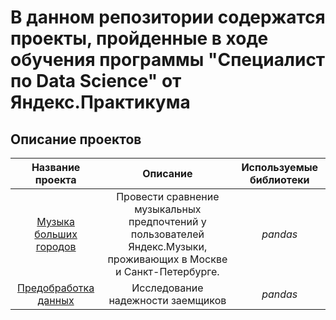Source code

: # В данном репозитории содержатся проекты, пройденные в ходе обучения программы "Специалист по Data Science" от Яндекс.Практикума
## Описание проектов
| Название проекта                                                  | Описание                                              | Используемые библиотеки                  |
| :--------------------:                                            | :---------------------:                               |:---------------------------:             |
| [Музыка больших городов](https://tinyurl.com/3hs65fh9)            | Провести сравнение музыкальных предпочтений у пользователей Яндекс.Музыки, проживающих в Москве и Санкт-Петербурге.                                                                                                                 | *pandas*            |
| [Предобработка данных](https://tinyurl.com/mrxujmhx)              | Исследование надежности заемщиков                     | *pandas*            |
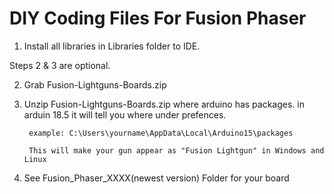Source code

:# DIY Coding Files For Fusion Phaser

1. Install all libraries in Libraries folder to IDE.

Steps 2 & 3 are optional.

2. Grab Fusion-Lightguns-Boards.zip 
  
3. Unzip Fusion-Lightguns-Boards.zip where arduino has packages. in arduin 18.5 it will tell you where under prefences.

        example: C:\Users\yourname\AppData\Local\Arduino15\packages
        
        This will make your gun appear as "Fusion Lightgun" in Windows and Linux

4. See Fusion_Phaser_XXXX(newest version) Folder for your board

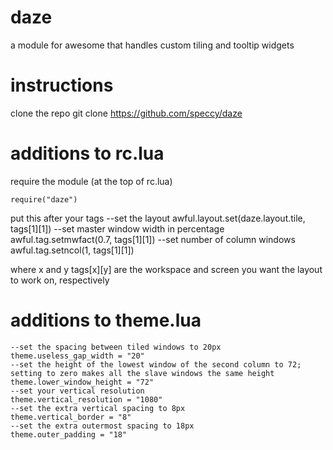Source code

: daze
====

a module for awesome that handles custom tiling and tooltip widgets

instructions
=============

clone the repo
    git clone https://github.com/speccy/daze

additions to rc.lua
===================
require the module (at the top of rc.lua)

    require("daze") 

put this after your tags
    --set the layout
    awful.layout.set(daze.layout.tile, tags[1][1]) 
    --set master window width in percentage
    awful.tag.setmwfact(0.7, tags[1][1])
    --set number of column windows
    awful.tag.setncol(1, tags[1][1])

where x and y tags[x][y] are the workspace and screen you want the layout to work on, respectively

additions to theme.lua
======================
    --set the spacing between tiled windows to 20px
    theme.useless_gap_width = "20"
    --set the height of the lowest window of the second column to 72; setting to zero makes all the slave windows the same height
    theme.lower_window_height = "72"
    --set your vertical resolution
    theme.vertical_resolution = "1080"
    --set the extra vertical spacing to 8px
    theme.vertical_border = "8"
    --set the extra outermost spacing to 18px
    theme.outer_padding = "18"


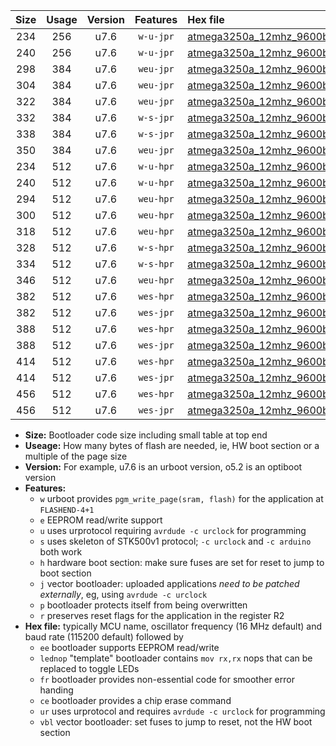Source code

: |Size|Usage|Version|Features|Hex file|
|:-:|:-:|:-:|:-:|:--|
|234|256|u7.6|`w-u-jpr`|[atmega3250a_12mhz_9600bps_ur_vbl.hex](https://raw.githubusercontent.com/stefanrueger/urboot/main/atmega3250a_12mhz_9600bps_ur_vbl.hex)|
|240|256|u7.6|`w-u-jpr`|[atmega3250a_12mhz_9600bps_lednop_ur_vbl.hex](https://raw.githubusercontent.com/stefanrueger/urboot/main/atmega3250a_12mhz_9600bps_lednop_ur_vbl.hex)|
|298|384|u7.6|`weu-jpr`|[atmega3250a_12mhz_9600bps_ee_ur_vbl.hex](https://raw.githubusercontent.com/stefanrueger/urboot/main/atmega3250a_12mhz_9600bps_ee_ur_vbl.hex)|
|304|384|u7.6|`weu-jpr`|[atmega3250a_12mhz_9600bps_ee_lednop_ur_vbl.hex](https://raw.githubusercontent.com/stefanrueger/urboot/main/atmega3250a_12mhz_9600bps_ee_lednop_ur_vbl.hex)|
|322|384|u7.6|`weu-jpr`|[atmega3250a_12mhz_9600bps_ee_lednop_fr_ur_vbl.hex](https://raw.githubusercontent.com/stefanrueger/urboot/main/atmega3250a_12mhz_9600bps_ee_lednop_fr_ur_vbl.hex)|
|332|384|u7.6|`w-s-jpr`|[atmega3250a_12mhz_9600bps_vbl.hex](https://raw.githubusercontent.com/stefanrueger/urboot/main/atmega3250a_12mhz_9600bps_vbl.hex)|
|338|384|u7.6|`w-s-jpr`|[atmega3250a_12mhz_9600bps_lednop_vbl.hex](https://raw.githubusercontent.com/stefanrueger/urboot/main/atmega3250a_12mhz_9600bps_lednop_vbl.hex)|
|350|384|u7.6|`weu-jpr`|[atmega3250a_12mhz_9600bps_ee_lednop_fr_ce_ur_vbl.hex](https://raw.githubusercontent.com/stefanrueger/urboot/main/atmega3250a_12mhz_9600bps_ee_lednop_fr_ce_ur_vbl.hex)|
|234|512|u7.6|`w-u-hpr`|[atmega3250a_12mhz_9600bps_ur.hex](https://raw.githubusercontent.com/stefanrueger/urboot/main/atmega3250a_12mhz_9600bps_ur.hex)|
|240|512|u7.6|`w-u-hpr`|[atmega3250a_12mhz_9600bps_lednop_ur.hex](https://raw.githubusercontent.com/stefanrueger/urboot/main/atmega3250a_12mhz_9600bps_lednop_ur.hex)|
|294|512|u7.6|`weu-hpr`|[atmega3250a_12mhz_9600bps_ee_ur.hex](https://raw.githubusercontent.com/stefanrueger/urboot/main/atmega3250a_12mhz_9600bps_ee_ur.hex)|
|300|512|u7.6|`weu-hpr`|[atmega3250a_12mhz_9600bps_ee_lednop_ur.hex](https://raw.githubusercontent.com/stefanrueger/urboot/main/atmega3250a_12mhz_9600bps_ee_lednop_ur.hex)|
|318|512|u7.6|`weu-hpr`|[atmega3250a_12mhz_9600bps_ee_lednop_fr_ur.hex](https://raw.githubusercontent.com/stefanrueger/urboot/main/atmega3250a_12mhz_9600bps_ee_lednop_fr_ur.hex)|
|328|512|u7.6|`w-s-hpr`|[atmega3250a_12mhz_9600bps.hex](https://raw.githubusercontent.com/stefanrueger/urboot/main/atmega3250a_12mhz_9600bps.hex)|
|334|512|u7.6|`w-s-hpr`|[atmega3250a_12mhz_9600bps_lednop.hex](https://raw.githubusercontent.com/stefanrueger/urboot/main/atmega3250a_12mhz_9600bps_lednop.hex)|
|346|512|u7.6|`weu-hpr`|[atmega3250a_12mhz_9600bps_ee_lednop_fr_ce_ur.hex](https://raw.githubusercontent.com/stefanrueger/urboot/main/atmega3250a_12mhz_9600bps_ee_lednop_fr_ce_ur.hex)|
|382|512|u7.6|`wes-hpr`|[atmega3250a_12mhz_9600bps_ee.hex](https://raw.githubusercontent.com/stefanrueger/urboot/main/atmega3250a_12mhz_9600bps_ee.hex)|
|382|512|u7.6|`wes-jpr`|[atmega3250a_12mhz_9600bps_ee_vbl.hex](https://raw.githubusercontent.com/stefanrueger/urboot/main/atmega3250a_12mhz_9600bps_ee_vbl.hex)|
|388|512|u7.6|`wes-hpr`|[atmega3250a_12mhz_9600bps_ee_lednop.hex](https://raw.githubusercontent.com/stefanrueger/urboot/main/atmega3250a_12mhz_9600bps_ee_lednop.hex)|
|388|512|u7.6|`wes-jpr`|[atmega3250a_12mhz_9600bps_ee_lednop_vbl.hex](https://raw.githubusercontent.com/stefanrueger/urboot/main/atmega3250a_12mhz_9600bps_ee_lednop_vbl.hex)|
|414|512|u7.6|`wes-hpr`|[atmega3250a_12mhz_9600bps_ee_lednop_fr.hex](https://raw.githubusercontent.com/stefanrueger/urboot/main/atmega3250a_12mhz_9600bps_ee_lednop_fr.hex)|
|414|512|u7.6|`wes-jpr`|[atmega3250a_12mhz_9600bps_ee_lednop_fr_vbl.hex](https://raw.githubusercontent.com/stefanrueger/urboot/main/atmega3250a_12mhz_9600bps_ee_lednop_fr_vbl.hex)|
|456|512|u7.6|`wes-hpr`|[atmega3250a_12mhz_9600bps_ee_lednop_fr_ce.hex](https://raw.githubusercontent.com/stefanrueger/urboot/main/atmega3250a_12mhz_9600bps_ee_lednop_fr_ce.hex)|
|456|512|u7.6|`wes-jpr`|[atmega3250a_12mhz_9600bps_ee_lednop_fr_ce_vbl.hex](https://raw.githubusercontent.com/stefanrueger/urboot/main/atmega3250a_12mhz_9600bps_ee_lednop_fr_ce_vbl.hex)|

- **Size:** Bootloader code size including small table at top end
- **Useage:** How many bytes of flash are needed, ie, HW boot section or a multiple of the page size
- **Version:** For example, u7.6 is an urboot version, o5.2 is an optiboot version
- **Features:**
  + `w` urboot provides `pgm_write_page(sram, flash)` for the application at `FLASHEND-4+1`
  + `e` EEPROM read/write support
  + `u` uses urprotocol requiring `avrdude -c urclock` for programming
  + `s` uses skeleton of STK500v1 protocol; `-c urclock` and `-c arduino` both work
  + `h` hardware boot section: make sure fuses are set for reset to jump to boot section
  + `j` vector bootloader: uploaded applications *need to be patched externally*, eg, using `avrdude -c urclock`
  + `p` bootloader protects itself from being overwritten
  + `r` preserves reset flags for the application in the register R2
- **Hex file:** typically MCU name, oscillator frequency (16 MHz default) and baud rate (115200 default) followed by
  + `ee` bootloader supports EEPROM read/write
  + `lednop` "template" bootloader contains `mov rx,rx` nops that can be replaced to toggle LEDs
  + `fr` bootloader provides non-essential code for smoother error handing
  + `ce` bootloader provides a chip erase command
  + `ur` uses urprotocol and requires `avrdude -c urclock` for programming
  + `vbl` vector bootloader: set fuses to jump to reset, not the HW boot section
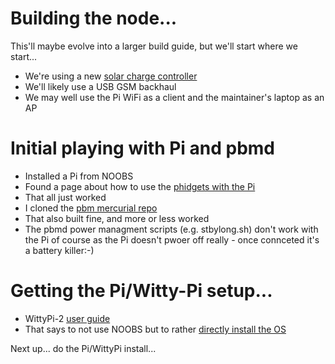 
# Building the node...

This'll maybe evolve into a larger build guide, but we'll start where
we start...

- We're using a new [solar charge controller](http://www.allpowers.net/index.php?c=product&id=109)
- We'll likely use a USB GSM backhaul
- We may well use the Pi WiFi as a client and the maintainer's laptop as an AP 

# Initial playing with Pi and pbmd

- Installed a Pi from NOOBS
- Found a page about how to use the [phidgets with the Pi](http://www.instructables.com/id/Getting-Started-with-Phidgets-on-the-Raspberry-Pi/)
- That all just worked
- I cloned the [pbm mercurial repo](https://basil.dsg.cs.tcd.ie/code/n4c/pbm/)
- That also built fine, and more or less worked
- The pbmd power managment scripts (e.g. stbylong.sh) don't work with the Pi of course
  as the Pi doesn't pwoer off really - once connceted it's a battery killer:-)

# Getting the Pi/Witty-Pi setup...

- WittyPi-2 [user guide](http://www.uugear.com/doc/WittyPi2_UserManual.pdf)
- That says to not use NOOBS but to rather [directly install the OS](https://www.raspberrypi.org/documentation/installation/installing-images/README.md)

Next up... do the Pi/WittyPi install...

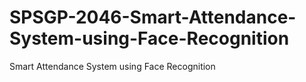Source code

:# SPSGP-2046-Smart-Attendance-System-using-Face-Recognition
Smart Attendance System using Face Recognition

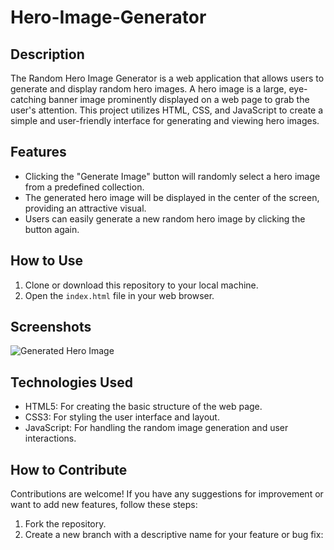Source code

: # Hero-Image-Generator

## Description

The Random Hero Image Generator is a web application that allows users to generate and display random hero images. A hero image is a large, eye-catching banner image prominently displayed on a web page to grab the user's attention. This project utilizes HTML, CSS, and JavaScript to create a simple and user-friendly interface for generating and viewing hero images.

## Features

- Clicking the "Generate Image" button will randomly select a hero image from a predefined collection.
- The generated hero image will be displayed in the center of the screen, providing an attractive visual.
- Users can easily generate a new random hero image by clicking the button again.

## How to Use

1. Clone or download this repository to your local machine.
2. Open the `index.html` file in your web browser.

## Screenshots

![Generated Hero Image](screenshots/generated_hero_image.png)

## Technologies Used

- HTML5: For creating the basic structure of the web page.
- CSS3: For styling the user interface and layout.
- JavaScript: For handling the random image generation and user interactions.

## How to Contribute

Contributions are welcome! If you have any suggestions for improvement or want to add new features, follow these steps:

1. Fork the repository.
2. Create a new branch with a descriptive name for your feature or bug fix:

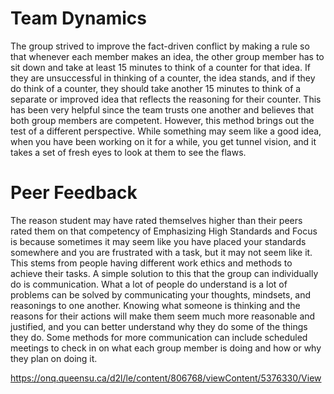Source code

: # Team Dynamics
The group strived to improve the fact-driven conflict by making a rule so that whenever each member makes an idea, the other group member has to sit down and take at least 15 minutes to think of a counter for that idea. If they are unsuccessful in thinking of a counter, the idea stands, and if they do think of a counter, they should take another 15 minutes to think of a separate or improved idea that reflects the reasoning for their counter. This has been very helpful since the team trusts one another and believes that both group members are competent. However, this method brings out the test of a different perspective. While something may seem like a good idea, when you have been working on it for a while, you get tunnel vision, and it takes a set of fresh eyes to look at them to see the flaws.

# Peer Feedback
The reason student may have rated themselves higher than their peers rated them on that competency of Emphasizing High Standards and Focus is because sometimes it may seem like you have placed your standards somewhere and you are frustrated with a task, but it may not seem like it. This stems from people having different work ethics and methods to achieve their tasks. A simple solution to this that the group can individually do is communication. What a lot of people do understand is a lot of problems can be solved by communicating your thoughts, mindsets, and reasonings to one another. Knowing what someone is thinking and the reasons for their actions will make them seem much more reasonable and justified, and you can better understand why they do some of the things they do. Some methods for more communication can include scheduled meetings to check in on what each group member is doing and how or why they plan on doing it.

https://onq.queensu.ca/d2l/le/content/806768/viewContent/5376330/View 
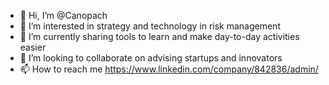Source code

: - 👋 Hi, I’m @Canopach
- 👀 I’m interested in strategy and technology in risk management
- 🌱 I’m currently sharing tools to learn and make day-to-day activities easier
- 💞️ I’m looking to collaborate on advising startups and innovators
- 📫 How to reach me https://www.linkedin.com/company/842836/admin/

<!---
Canopach/Canopach is a ✨ special ✨ repository because its `README.md` (this file) appears on your GitHub profile.
You can click the Preview link to take a look at your changes.
--->
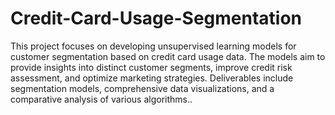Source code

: # Credit-Card-Usage-Segmentation
This project focuses on developing unsupervised learning models for customer segmentation based on credit card usage data. The models aim to provide insights into distinct customer segments, improve credit risk assessment, and optimize marketing strategies. Deliverables include segmentation models, comprehensive data visualizations, and a comparative analysis of various algorithms..
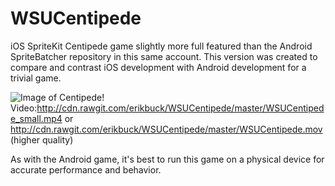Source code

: # WSUCentipede
iOS SpriteKit Centipede game slightly more full featured than the Android SpriteBatcher repository in this same account. This version was created to compare and contrast iOS development with Android development for a trivial game.

![Image of Centipede](http://cdn.rawgit.com/erikbuck/WSUCentipede/master/WSUCentipedeScreenshot.png)! Video:http://cdn.rawgit.com/erikbuck/WSUCentipede/master/WSUCentipede_small.mp4 or http://cdn.rawgit.com/erikbuck/WSUCentipede/master/WSUCentipede.mov (higher quality)

As with the Android game, it's best to run this game on a physical device for accurate performance and behavior.
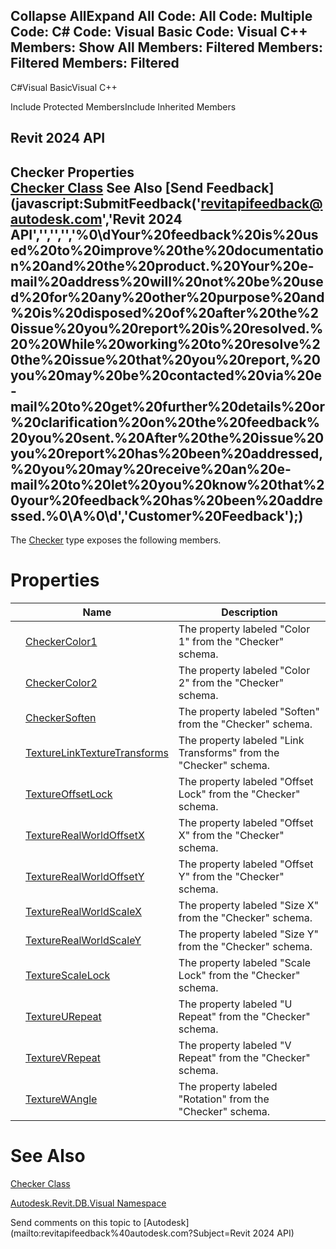 ﻿

Collapse AllExpand All Code: All Code: Multiple Code: C# Code: Visual Basic Code: Visual C++  Members: Show All Members: Filtered Members: Filtered Members: Filtered   
---  
  
C#Visual BasicVisual C++

Include Protected MembersInclude Inherited Members

Revit 2024 API  
---  
Checker Properties  
[Checker Class](ff4ecb34-6fef-402a-5cee-c7937974b8d2.md) See Also [Send Feedback](javascript:SubmitFeedback\('revitapifeedback@autodesk.com','Revit 2024 API','','','','%0\\dYour%20feedback%20is%20used%20to%20improve%20the%20documentation%20and%20the%20product.%20Your%20e-mail%20address%20will%20not%20be%20used%20for%20any%20other%20purpose%20and%20is%20disposed%20of%20after%20the%20issue%20you%20report%20is%20resolved.%20%20While%20working%20to%20resolve%20the%20issue%20that%20you%20report,%20you%20may%20be%20contacted%20via%20e-mail%20to%20get%20further%20details%20or%20clarification%20on%20the%20feedback%20you%20sent.%20After%20the%20issue%20you%20report%20has%20been%20addressed,%20you%20may%20receive%20an%20e-mail%20to%20let%20you%20know%20that%20your%20feedback%20has%20been%20addressed.%0\\A%0\\d','Customer%20Feedback'\);)  
---  
  
The [Checker](ff4ecb34-6fef-402a-5cee-c7937974b8d2.md) type exposes the following members.

# Properties

|  | Name | Description |
| --- | --- | --- |
|  | [CheckerColor1](c629d5f1-b623-c84d-2c48-8f9ccabf5249.md) | The property labeled "Color 1" from the "Checker" schema. |
|  | [CheckerColor2](d78f507e-d68f-b0b2-f2f0-abfc0da722de.md) | The property labeled "Color 2" from the "Checker" schema. |
|  | [CheckerSoften](5bbb8498-1f18-0cf3-eef6-f4aca5327291.md) | The property labeled "Soften" from the "Checker" schema. |
|  | [TextureLinkTextureTransforms](7586efce-34c9-62a2-e65a-787b3df5aadc.md) | The property labeled "Link Transforms" from the "Checker" schema. |
|  | [TextureOffsetLock](a0055637-78a6-be0c-c9f0-b44dcd39cef5.md) | The property labeled "Offset Lock" from the "Checker" schema. |
|  | [TextureRealWorldOffsetX](b9e5abcf-3667-0358-d79b-b7894a7b9bce.md) | The property labeled "Offset X" from the "Checker" schema. |
|  | [TextureRealWorldOffsetY](bf02034c-caf9-3ed1-db99-fe47b4af6a3c.md) | The property labeled "Offset Y" from the "Checker" schema. |
|  | [TextureRealWorldScaleX](a4bf1138-cf2a-736a-c40e-379c2148d25d.md) | The property labeled "Size X" from the "Checker" schema. |
|  | [TextureRealWorldScaleY](abdb0ffe-3a92-47be-3689-0aa4efe14250.md) | The property labeled "Size Y" from the "Checker" schema. |
|  | [TextureScaleLock](075b16aa-21c6-a35c-a9bd-270d67583982.md) | The property labeled "Scale Lock" from the "Checker" schema. |
|  | [TextureURepeat](e81f15b0-bfa2-f9e3-892a-07677076f281.md) | The property labeled "U Repeat" from the "Checker" schema. |
|  | [TextureVRepeat](c10e4858-85a8-4bd2-9089-26987114b097.md) | The property labeled "V Repeat" from the "Checker" schema. |
|  | [TextureWAngle](2b324173-380a-4152-c39d-62b43663e543.md) | The property labeled "Rotation" from the "Checker" schema. |
  
# See Also

[Checker Class](ff4ecb34-6fef-402a-5cee-c7937974b8d2.md)

[Autodesk.Revit.DB.Visual Namespace](f5a10581-6ac2-be19-0e32-f87d05bc8b83.md)

Send comments on this topic to [Autodesk](mailto:revitapifeedback%40autodesk.com?Subject=Revit 2024 API)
---+---
**Your instructions**
All lines of the listing that contain the word "Recognition" should be copied out.

**Task output**
:# SPSGP-2046-Smart-Attendance-System-using-Face-Recognition
Smart Attendance System using Face Recognition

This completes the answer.